事変の拡大
関東軍は奇襲攻撃により戦火を上げましたが、張学良軍は関東軍よりもはるかに多くの兵力を有しています。そのため、関東軍は隣接する朝鮮に駐留する日本軍に支援を要請しました。
朝鮮軍司令官の林銑十郎は独断で国境を越えて援軍を派遣します。本来、国外への出兵には天皇の許可が必要。しかし、林は内閣にも陸軍中央にも諮ることなく越境出兵させてしまいます。時の首相であった若槻礼次郎は出兵に反対でしたが、事後承諾せざるを得ませんでした。
満州事変は現地軍の行動を政府や陸軍中央が事後承認する最初の事例となってしまいます。
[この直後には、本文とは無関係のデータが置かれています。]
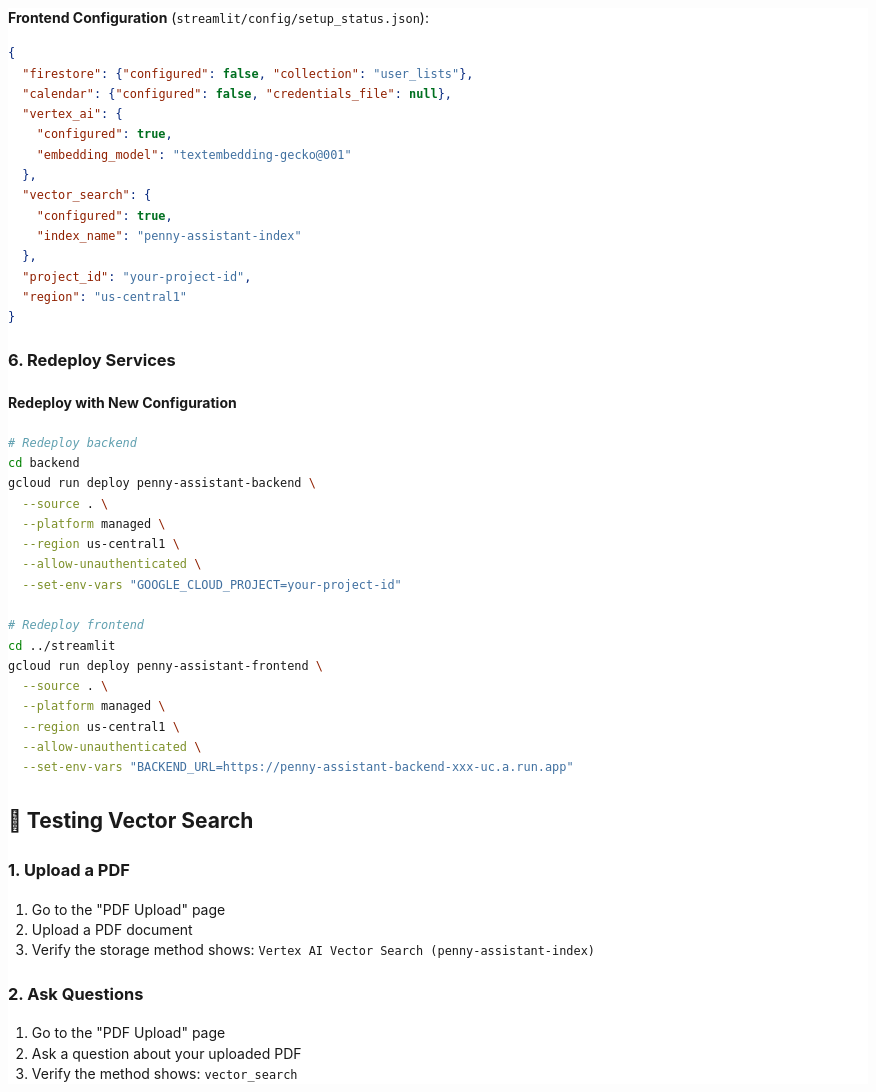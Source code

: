 **Frontend Configuration** (`streamlit/config/setup_status.json`):
```json
{
  "firestore": {"configured": false, "collection": "user_lists"},
  "calendar": {"configured": false, "credentials_file": null},
  "vertex_ai": {
    "configured": true,
    "embedding_model": "textembedding-gecko@001"
  },
  "vector_search": {
    "configured": true,
    "index_name": "penny-assistant-index"
  },
  "project_id": "your-project-id",
  "region": "us-central1"
}
```

### **6. Redeploy Services**

#### **Redeploy with New Configuration**
```bash
# Redeploy backend
cd backend
gcloud run deploy penny-assistant-backend \
  --source . \
  --platform managed \
  --region us-central1 \
  --allow-unauthenticated \
  --set-env-vars "GOOGLE_CLOUD_PROJECT=your-project-id"

# Redeploy frontend
cd ../streamlit
gcloud run deploy penny-assistant-frontend \
  --source . \
  --platform managed \
  --region us-central1 \
  --allow-unauthenticated \
  --set-env-vars "BACKEND_URL=https://penny-assistant-backend-xxx-uc.a.run.app"
```

## 🧪 Testing Vector Search

### **1. Upload a PDF**
1. Go to the "PDF Upload" page
2. Upload a PDF document
3. Verify the storage method shows: `Vertex AI Vector Search (penny-assistant-index)`

### **2. Ask Questions**
1. Go to the "PDF Upload" page
2. Ask a question about your uploaded PDF
3. Verify the method shows: `vector_search`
朝鮮軍の支援を受けた関東軍は戦線を拡大しました。そして、1932年2月には満州北部のハルビンまで占領します。これにより、関東軍は満州全土の制圧を完了したのです。
第二次若槻礼次郎内閣の総辞職
憲政会の第二次若槻礼次郎内閣の基本方針は外務大臣幣原喜重郎が推進する協調外交でした。幣原外相は軍による謀略を疑いますが、自衛のための戦争であるという軍の主張を抑えることができませんでした。それでも、国際社会との協調を重視する若槻内閣は満州事変の不拡大方針を決定します。
関東軍は若槻の不拡大方針を無視し、戦線を北部満州や万里の長城付近にある熱河省まで拡大しました。さらに、国内では陸軍急進派によるクーデタ未遂である十月事件も発生。若槻内閣への揺さぶりが激しさを増していきました。
1931年12月、軍をコントロールできなくなった若槻礼次郎は内閣総辞職を選択しました。その結果、政友会の犬養毅が新たに内閣総理大臣となり組閣します。
国際社会の反応
満州事変に対してアメリカは強く反発します。アメリカは日本の軍事行動は中国の主権尊重や機会均等・門戸開放を定めた九カ国条約や、1928年に結ばれた不戦条約に違反するため認めることはできないという声明を出しました。
中国政府の蒋介石は日本の行動を侵略行為だとして国際連盟に訴えます。これに対して日本は国際調査団の派遣を提案しました。国際連盟は日本の提案を受けて、イギリスのリットン卿を団長とするリットン調査団を派遣します。
しかし、日本はリットン調査団の活動中にもかかわらず満州国の建国宣言や上海事件などを起こしました。特に、諸外国が租界を持ち国際都市となっていた上海への空襲は国際世論の強い反発を受けます。リットン調査団は現地をくまなく視察。1932年10月に国際連盟に報告書を提出しました。
満州国建国と五・一五事件
当初、関東軍は満州を日本が直接統治することを考えますが国際社会の反発などを考え、満州人による独立国家という形をとる方針へと転換します。関東軍が満州人のトップにするために目を付けたのが清朝最後の皇帝だった溥儀です。
皇帝の位を追われた溥儀は天津の日本租界に身を寄せていました。関東軍は溥儀を満州国の国家元首である執政として担ぎ出します。満州国は「五族(漢人・満州人・モンゴル人・日本人・朝鮮人)協和」や「王道楽土」を理想とする国家建設を掲げ、独立国家の体裁をとりましたが実際は関東軍が支配する傀儡国家に過ぎませんでした。
若槻のあとに組閣した犬養毅内閣は満州国の承認に消極的でした。1932年、犬養が五・一五事件で暗殺されると、あとを継いだ斎藤実内閣は満州国を承認します。
満州事変のその後
関東軍の独走に始まった満州事変は政府の不拡大方針にもかかわらず、関東軍による満州支配へと既成事実化していきました。日本による満州国の建国は諸外国の反発を受け、国際連盟総会で満州国の撤回を要求されます。反発する日本は国際連盟を脱退。孤立化の道を歩みました。
国際連盟脱退による日本の孤立化
1932年10月、リットン調査団による報告書が国際連盟に提出されました。調査団は日本の軍事行動は自衛とは認めらないこと、満州国は自発的な民族運動ではないこと、中国は満州における日本の権益を配慮すべきであるといった内容の報告書を提出します。
これを受けて1933年2月、ジュネーブで国際連盟の臨時総会が開催されました。総会では、日本による満州国承認の撤回や日本軍の撤退などを内容とする勧告案が賛成42、反対1(日本)で可決されます。
日本全権代表だった松岡洋右は勧告案を拒否。総会会場から退場してしまいました。1933年3月、日本は国際連盟からの脱退を表明。加えて1936年にはそれまで結んでいた軍縮条約であるワシントン条約やロンドン条約からも離脱。日本は孤立化していきました。